Brief:
Under no circumstances alter the records; copy each one exactly.

Saved data entries:

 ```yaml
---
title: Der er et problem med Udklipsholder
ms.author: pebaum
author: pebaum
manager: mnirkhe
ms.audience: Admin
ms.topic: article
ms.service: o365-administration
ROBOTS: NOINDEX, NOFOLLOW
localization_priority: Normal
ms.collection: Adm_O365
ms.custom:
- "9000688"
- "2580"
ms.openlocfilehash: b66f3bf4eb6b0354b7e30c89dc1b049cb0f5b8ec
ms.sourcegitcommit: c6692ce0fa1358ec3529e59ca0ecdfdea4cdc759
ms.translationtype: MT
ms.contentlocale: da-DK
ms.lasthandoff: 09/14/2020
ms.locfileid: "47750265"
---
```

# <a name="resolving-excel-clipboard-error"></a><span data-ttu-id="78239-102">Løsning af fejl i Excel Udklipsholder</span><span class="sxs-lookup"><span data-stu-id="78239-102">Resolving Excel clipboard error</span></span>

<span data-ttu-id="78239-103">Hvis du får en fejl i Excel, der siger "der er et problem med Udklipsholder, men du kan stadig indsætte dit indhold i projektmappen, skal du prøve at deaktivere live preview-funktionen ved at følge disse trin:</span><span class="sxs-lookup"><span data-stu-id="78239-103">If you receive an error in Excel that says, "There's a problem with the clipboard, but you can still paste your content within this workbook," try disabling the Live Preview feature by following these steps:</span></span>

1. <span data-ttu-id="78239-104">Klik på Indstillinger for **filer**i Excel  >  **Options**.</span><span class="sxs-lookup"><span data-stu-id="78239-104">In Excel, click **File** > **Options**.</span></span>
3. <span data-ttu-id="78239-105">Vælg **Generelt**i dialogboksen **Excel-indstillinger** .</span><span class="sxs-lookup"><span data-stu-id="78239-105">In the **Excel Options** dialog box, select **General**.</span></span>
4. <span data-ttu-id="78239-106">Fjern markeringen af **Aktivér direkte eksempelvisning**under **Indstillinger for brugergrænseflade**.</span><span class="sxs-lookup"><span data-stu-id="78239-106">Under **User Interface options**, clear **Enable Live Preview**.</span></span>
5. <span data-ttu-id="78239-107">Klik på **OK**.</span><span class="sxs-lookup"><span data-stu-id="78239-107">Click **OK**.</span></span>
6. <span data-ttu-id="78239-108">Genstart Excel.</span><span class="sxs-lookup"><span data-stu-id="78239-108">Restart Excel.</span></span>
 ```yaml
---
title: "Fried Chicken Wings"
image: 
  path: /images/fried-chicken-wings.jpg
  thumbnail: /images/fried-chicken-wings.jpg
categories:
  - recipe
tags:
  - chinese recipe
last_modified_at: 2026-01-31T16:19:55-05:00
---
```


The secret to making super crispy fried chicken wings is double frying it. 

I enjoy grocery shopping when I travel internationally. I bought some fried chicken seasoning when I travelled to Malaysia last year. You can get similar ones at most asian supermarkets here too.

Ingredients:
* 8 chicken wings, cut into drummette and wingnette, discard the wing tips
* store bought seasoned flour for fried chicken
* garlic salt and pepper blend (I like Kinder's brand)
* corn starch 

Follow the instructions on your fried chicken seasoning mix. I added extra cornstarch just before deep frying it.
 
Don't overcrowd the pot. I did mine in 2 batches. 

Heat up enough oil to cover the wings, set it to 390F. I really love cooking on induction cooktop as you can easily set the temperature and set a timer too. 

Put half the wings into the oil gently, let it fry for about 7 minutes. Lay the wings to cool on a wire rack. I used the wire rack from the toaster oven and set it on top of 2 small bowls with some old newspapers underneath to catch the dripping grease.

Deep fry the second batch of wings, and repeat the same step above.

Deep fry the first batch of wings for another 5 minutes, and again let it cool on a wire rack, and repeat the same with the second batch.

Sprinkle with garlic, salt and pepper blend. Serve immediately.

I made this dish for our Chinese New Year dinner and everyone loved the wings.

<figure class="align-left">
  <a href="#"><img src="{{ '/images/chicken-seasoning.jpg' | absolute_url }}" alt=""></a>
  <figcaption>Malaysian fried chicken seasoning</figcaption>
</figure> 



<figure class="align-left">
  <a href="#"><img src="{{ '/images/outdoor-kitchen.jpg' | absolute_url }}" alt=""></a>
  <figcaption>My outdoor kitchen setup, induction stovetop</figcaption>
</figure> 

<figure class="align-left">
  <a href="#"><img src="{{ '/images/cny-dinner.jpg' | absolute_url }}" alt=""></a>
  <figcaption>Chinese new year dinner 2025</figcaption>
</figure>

Problem solution:
 ```yaml
---
title: Der er et problem med Udklipsholder
ms.author: pebaum
author: pebaum
manager: mnirkhe
ms.audience: Admin
ms.topic: article
ms.service: o365-administration
ROBOTS: NOINDEX, NOFOLLOW
localization_priority: Normal
ms.collection: Adm_O365
ms.custom:
- "9000688"
- "2580"
ms.openlocfilehash: b66f3bf4eb6b0354b7e30c89dc1b049cb0f5b8ec
ms.sourcegitcommit: c6692ce0fa1358ec3529e59ca0ecdfdea4cdc759
ms.translationtype: MT
ms.contentlocale: da-DK
ms.lasthandoff: 09/14/2020
ms.locfileid: "47750265"
---
```

# <a name="resolving-excel-clipboard-error"></a><span data-ttu-id="78239-102">Løsning af fejl i Excel Udklipsholder</span><span class="sxs-lookup"><span data-stu-id="78239-102">Resolving Excel clipboard error</span></span>

<span data-ttu-id="78239-103">Hvis du får en fejl i Excel, der siger "der er et problem med Udklipsholder, men du kan stadig indsætte dit indhold i projektmappen, skal du prøve at deaktivere live preview-funktionen ved at følge disse trin:</span><span class="sxs-lookup"><span data-stu-id="78239-103">If you receive an error in Excel that says, "There's a problem with the clipboard, but you can still paste your content within this workbook," try disabling the Live Preview feature by following these steps:</span></span>

1. <span data-ttu-id="78239-104">Klik på Indstillinger for **filer**i Excel  >  **Options**.</span><span class="sxs-lookup"><span data-stu-id="78239-104">In Excel, click **File** > **Options**.</span></span>
3. <span data-ttu-id="78239-105">Vælg **Generelt**i dialogboksen **Excel-indstillinger** .</span><span class="sxs-lookup"><span data-stu-id="78239-105">In the **Excel Options** dialog box, select **General**.</span></span>
4. <span data-ttu-id="78239-106">Fjern markeringen af **Aktivér direkte eksempelvisning**under **Indstillinger for brugergrænseflade**.</span><span class="sxs-lookup"><span data-stu-id="78239-106">Under **User Interface options**, clear **Enable Live Preview**.</span></span>
5. <span data-ttu-id="78239-107">Klik på **OK**.</span><span class="sxs-lookup"><span data-stu-id="78239-107">Click **OK**.</span></span>
6. <span data-ttu-id="78239-108">Genstart Excel.</span><span class="sxs-lookup"><span data-stu-id="78239-108">Restart Excel.</span></span>
 ```yaml
---
title: "Fried Chicken Wings"
image: 
  path: /images/fried-chicken-wings.jpg
  thumbnail: /images/fried-chicken-wings.jpg
categories:
  - recipe
tags:
  - chinese recipe
last_modified_at: 2026-01-31T16:19:55-05:00
---
```


The secret to making super crispy fried chicken wings is double frying it. 

I enjoy grocery shopping when I travel internationally. I bought some fried chicken seasoning when I travelled to Malaysia last year. You can get similar ones at most asian supermarkets here too.

Ingredients:
* 8 chicken wings, cut into drummette and wingnette, discard the wing tips
* store bought seasoned flour for fried chicken
* garlic salt and pepper blend (I like Kinder's brand)
* corn starch 

Follow the instructions on your fried chicken seasoning mix. I added extra cornstarch just before deep frying it.
 
Don't overcrowd the pot. I did mine in 2 batches. 

Heat up enough oil to cover the wings, set it to 390F. I really love cooking on induction cooktop as you can easily set the temperature and set a timer too. 

Put half the wings into the oil gently, let it fry for about 7 minutes. Lay the wings to cool on a wire rack. I used the wire rack from the toaster oven and set it on top of 2 small bowls with some old newspapers underneath to catch the dripping grease.

Deep fry the second batch of wings, and repeat the same step above.

Deep fry the first batch of wings for another 5 minutes, and again let it cool on a wire rack, and repeat the same with the second batch.

Sprinkle with garlic, salt and pepper blend. Serve immediately.

I made this dish for our Chinese New Year dinner and everyone loved the wings.

<figure class="align-left">
  <a href="#"><img src="{{ '/images/chicken-seasoning.jpg' | absolute_url }}" alt=""></a>
  <figcaption>Malaysian fried chicken seasoning</figcaption>
</figure> 



<figure class="align-left">
  <a href="#"><img src="{{ '/images/outdoor-kitchen.jpg' | absolute_url }}" alt=""></a>
  <figcaption>My outdoor kitchen setup, induction stovetop</figcaption>
</figure> 

<figure class="align-left">
  <a href="#"><img src="{{ '/images/cny-dinner.jpg' | absolute_url }}" alt=""></a>
  <figcaption>Chinese new year dinner 2025</figcaption>
</figure>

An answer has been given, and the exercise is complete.